[Extracted records]

• • •

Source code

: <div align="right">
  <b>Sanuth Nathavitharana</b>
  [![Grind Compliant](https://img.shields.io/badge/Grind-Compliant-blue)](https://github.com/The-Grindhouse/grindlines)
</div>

• • •

Reproduce every line of the data verbatim.

Source code

: <div align="right">
  <b>Sanuth Nathavitharana</b>
  [![Grind Compliant](https://img.shields.io/badge/Grind-Compliant-blue)](https://github.com/The-Grindhouse/grindlines)
</div>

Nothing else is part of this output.